After first being spared, rural California now being ravaged by the coronavirus
SAN FRANCISCO
– It was once said that California’s coronavirus pandemic was hitting dense urban areas the hardest.
Now, it’s rural, agricultural areas that are among the most severely affected.
“The epidemic is moving from urban Latino populations to rural Latino populations,” Dr. George Rutherford, epidemiologist and infectious-diseases expert at the University of California, San Francisco, said Wednesday. The risk factors are the same: lowincome essential workers who live in crowded housing and must leave home to work and earn money and who may be less likely to speak up to call attention to problematic workplace safety conditions.
Earlier in the pandemic, Los Angeles County was one of the hot spots for new infections. By June, it was Imperial County. The rural, agricultural and impoverished county east of San Diego soared up the list as California’s hardest hit county, in terms of new cases per 100,000 residents over the past two weeks. Imperial County hit its worst number on June 16, when there were 1,438 cases per 100,000 residents over the previous two weeks.
Now, it’s clear that the virus is hitting the Central Valley the hardest. Kern County, home to Bakersfield, is now recording 1,160 cases per 100,000 residents over the past two weeks. The rate reached its highest point on Saturday, reaching 1,376 cases per 100,000 residents over the prior two weeks – a figure more than 9 times as much as it was at the beginning of July, when the county reported 136 cases per 100,000 residents.

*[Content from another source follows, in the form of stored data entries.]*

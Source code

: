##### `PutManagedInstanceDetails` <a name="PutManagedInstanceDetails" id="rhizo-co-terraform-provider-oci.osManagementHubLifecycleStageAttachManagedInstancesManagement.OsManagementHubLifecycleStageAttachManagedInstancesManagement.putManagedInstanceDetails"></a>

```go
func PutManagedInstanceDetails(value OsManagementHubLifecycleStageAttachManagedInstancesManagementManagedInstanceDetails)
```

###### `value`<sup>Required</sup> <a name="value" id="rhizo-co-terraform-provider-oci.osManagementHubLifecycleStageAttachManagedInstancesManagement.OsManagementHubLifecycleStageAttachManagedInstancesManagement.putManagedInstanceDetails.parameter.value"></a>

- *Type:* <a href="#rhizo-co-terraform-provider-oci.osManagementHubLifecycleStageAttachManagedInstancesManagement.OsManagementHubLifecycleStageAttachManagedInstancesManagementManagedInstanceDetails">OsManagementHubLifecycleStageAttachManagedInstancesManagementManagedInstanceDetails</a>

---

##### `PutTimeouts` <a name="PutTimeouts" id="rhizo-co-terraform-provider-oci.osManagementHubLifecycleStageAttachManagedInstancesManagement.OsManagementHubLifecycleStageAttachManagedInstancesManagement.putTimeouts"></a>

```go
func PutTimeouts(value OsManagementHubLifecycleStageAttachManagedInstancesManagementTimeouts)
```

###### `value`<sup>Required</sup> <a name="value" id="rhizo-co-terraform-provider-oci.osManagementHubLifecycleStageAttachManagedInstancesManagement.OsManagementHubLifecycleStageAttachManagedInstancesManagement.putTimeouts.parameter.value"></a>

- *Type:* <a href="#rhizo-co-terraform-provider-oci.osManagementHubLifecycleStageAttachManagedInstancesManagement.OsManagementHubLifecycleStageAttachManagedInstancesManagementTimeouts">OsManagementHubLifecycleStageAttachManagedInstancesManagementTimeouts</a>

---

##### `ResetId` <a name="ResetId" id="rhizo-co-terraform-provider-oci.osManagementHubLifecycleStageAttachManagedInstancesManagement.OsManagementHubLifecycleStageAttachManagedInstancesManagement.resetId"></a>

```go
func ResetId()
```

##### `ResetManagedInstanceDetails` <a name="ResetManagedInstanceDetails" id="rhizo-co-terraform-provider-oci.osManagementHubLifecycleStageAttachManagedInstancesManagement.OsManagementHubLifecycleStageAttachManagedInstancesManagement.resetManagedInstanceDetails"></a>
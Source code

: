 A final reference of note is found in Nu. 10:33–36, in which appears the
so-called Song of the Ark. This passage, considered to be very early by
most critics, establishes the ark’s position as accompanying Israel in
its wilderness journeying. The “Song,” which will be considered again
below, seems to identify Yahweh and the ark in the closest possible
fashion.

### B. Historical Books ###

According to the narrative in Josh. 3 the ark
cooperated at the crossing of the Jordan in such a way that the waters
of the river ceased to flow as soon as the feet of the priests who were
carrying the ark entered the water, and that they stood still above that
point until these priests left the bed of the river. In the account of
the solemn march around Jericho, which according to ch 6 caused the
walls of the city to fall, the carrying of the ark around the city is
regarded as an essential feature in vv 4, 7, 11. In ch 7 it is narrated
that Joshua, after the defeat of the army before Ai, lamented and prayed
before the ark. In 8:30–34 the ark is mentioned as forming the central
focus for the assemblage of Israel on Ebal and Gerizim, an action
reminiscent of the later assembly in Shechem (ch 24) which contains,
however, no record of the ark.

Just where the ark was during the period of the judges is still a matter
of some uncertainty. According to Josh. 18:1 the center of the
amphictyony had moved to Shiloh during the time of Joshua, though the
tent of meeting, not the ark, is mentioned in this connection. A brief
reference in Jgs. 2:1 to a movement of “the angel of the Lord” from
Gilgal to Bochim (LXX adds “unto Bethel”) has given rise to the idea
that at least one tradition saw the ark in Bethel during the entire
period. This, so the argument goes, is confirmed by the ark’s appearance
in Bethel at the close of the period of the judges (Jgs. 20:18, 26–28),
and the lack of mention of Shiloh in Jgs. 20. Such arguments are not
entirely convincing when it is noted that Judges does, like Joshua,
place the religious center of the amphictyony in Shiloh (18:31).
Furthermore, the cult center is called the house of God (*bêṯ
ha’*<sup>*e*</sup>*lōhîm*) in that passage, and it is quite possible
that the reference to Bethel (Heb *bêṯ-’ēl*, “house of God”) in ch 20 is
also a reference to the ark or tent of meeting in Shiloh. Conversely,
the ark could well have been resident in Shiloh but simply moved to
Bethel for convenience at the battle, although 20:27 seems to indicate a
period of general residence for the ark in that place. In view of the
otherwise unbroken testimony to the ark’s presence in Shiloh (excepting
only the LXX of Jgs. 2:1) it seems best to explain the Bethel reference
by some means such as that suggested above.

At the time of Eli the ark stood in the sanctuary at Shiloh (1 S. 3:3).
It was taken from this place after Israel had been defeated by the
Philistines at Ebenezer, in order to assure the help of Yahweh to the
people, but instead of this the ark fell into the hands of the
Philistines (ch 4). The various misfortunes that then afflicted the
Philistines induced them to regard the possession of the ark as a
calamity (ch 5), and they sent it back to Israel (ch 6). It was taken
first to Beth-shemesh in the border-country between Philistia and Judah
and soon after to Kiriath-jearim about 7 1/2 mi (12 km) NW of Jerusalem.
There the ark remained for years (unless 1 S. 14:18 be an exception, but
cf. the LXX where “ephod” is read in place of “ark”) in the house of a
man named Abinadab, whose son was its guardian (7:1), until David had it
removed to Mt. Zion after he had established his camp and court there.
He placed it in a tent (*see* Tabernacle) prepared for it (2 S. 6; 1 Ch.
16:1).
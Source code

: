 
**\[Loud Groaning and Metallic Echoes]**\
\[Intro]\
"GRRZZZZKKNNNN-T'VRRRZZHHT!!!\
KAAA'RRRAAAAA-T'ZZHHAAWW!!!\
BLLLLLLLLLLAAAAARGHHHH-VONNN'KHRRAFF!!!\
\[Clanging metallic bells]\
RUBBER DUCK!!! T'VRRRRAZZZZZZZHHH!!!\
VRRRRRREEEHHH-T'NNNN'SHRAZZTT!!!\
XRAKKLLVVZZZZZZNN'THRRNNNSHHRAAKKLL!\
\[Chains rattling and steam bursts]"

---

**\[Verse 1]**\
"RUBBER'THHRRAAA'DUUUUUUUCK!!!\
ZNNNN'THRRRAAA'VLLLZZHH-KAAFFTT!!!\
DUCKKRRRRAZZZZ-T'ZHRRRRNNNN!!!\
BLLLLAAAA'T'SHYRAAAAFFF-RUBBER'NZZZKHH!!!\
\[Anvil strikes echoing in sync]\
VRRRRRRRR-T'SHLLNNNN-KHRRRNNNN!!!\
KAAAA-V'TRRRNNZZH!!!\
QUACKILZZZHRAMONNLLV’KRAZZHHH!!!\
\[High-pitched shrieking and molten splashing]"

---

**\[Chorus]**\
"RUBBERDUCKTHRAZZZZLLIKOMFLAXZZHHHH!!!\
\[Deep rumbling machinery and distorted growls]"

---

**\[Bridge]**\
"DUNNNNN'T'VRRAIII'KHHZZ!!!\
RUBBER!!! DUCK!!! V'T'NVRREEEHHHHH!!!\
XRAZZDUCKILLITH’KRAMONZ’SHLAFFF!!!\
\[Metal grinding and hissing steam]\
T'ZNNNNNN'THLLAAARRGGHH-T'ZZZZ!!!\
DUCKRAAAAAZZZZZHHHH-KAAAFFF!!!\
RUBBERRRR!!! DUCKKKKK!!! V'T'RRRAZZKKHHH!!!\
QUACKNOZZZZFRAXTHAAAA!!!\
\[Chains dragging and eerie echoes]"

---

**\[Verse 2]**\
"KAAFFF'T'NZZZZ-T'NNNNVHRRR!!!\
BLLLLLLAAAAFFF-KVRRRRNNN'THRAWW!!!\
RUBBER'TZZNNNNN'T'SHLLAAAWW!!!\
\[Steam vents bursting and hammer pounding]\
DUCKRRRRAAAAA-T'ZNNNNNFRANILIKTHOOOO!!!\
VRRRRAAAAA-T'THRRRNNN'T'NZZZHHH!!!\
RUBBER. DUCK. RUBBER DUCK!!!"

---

In other words, for the seven-day period that ended Sunday, Kern County reported 12,098 cases; just a month ago, the county was reporting only about 1,350 cases a week.
State officials recommend counties have a case rate of no more than 100 cases per 100,000 residents over the past two weeks. Case rates may be artificially lower due to a glitch in the state’s reporting system.
The Central Valley is among the areas of the nation that federal officials are particularly worried about. Dr. Anthony Fauci, the U.S. government’s top infectious diseases expert, said the big problem is the uptick in the rate at which coronavirus tests are confirming infections.
The 14-day positive test rate climbed to 24% in Kern County on Monday, more than triple the state’s average of 7% on that day.
“This is a predictor of trouble ahead,” Fauci said on CNN Thursday. A high rate of tests confirming infections is “a clear indication that you are getting an uptick in cases, which inevitably – as we’ve seen in the Southern states – leads to surges, and then you get hospitalizations, and then you get deaths.”
“Now is the time to accelerate the fundamental preventive measures ... masks, social distancing, avoiding crowds,” Fauci said.
While California’s second surge of coronavirus this summer is showing signs of stabilization, the levels of circulating virus in places like the Central Valley are a source of deep worry among physicians because of how much higher they are now.
“Although L.A. may be looking a bit better, there’s significant movement of virus from Bakersfield all the way up the Central Valley into Stockton,” Dr. Deborah Birx, the White House’s coronavirus response coordinator, said in a recording of a conference call obtained by the Center for Public Integrity.
Of the 10 California counties with the highest infection rates per capita over the past two weeks, eight were in the Central Valley as of Thursday, according to the Los Angeles Times’ California coronavirus tracker. Besides Kern County, they were Merced County (656 cases per 100,000 residents over the past two weeks); Kings (568); Colusa (545); Tulare
(538); Fresno (497); Stanislaus (440); and Madera (437).
Imperial County also made the top 10 list, with a rate of 415 cases per 100,000 residents; as did San Bernardino County, with a rate of 397 cases per 100,000 residents.
Other rural areas are also seeing a rise in cases, such as the Salinas Valley in Monterey County and fields in Ventura County, Rutherford said.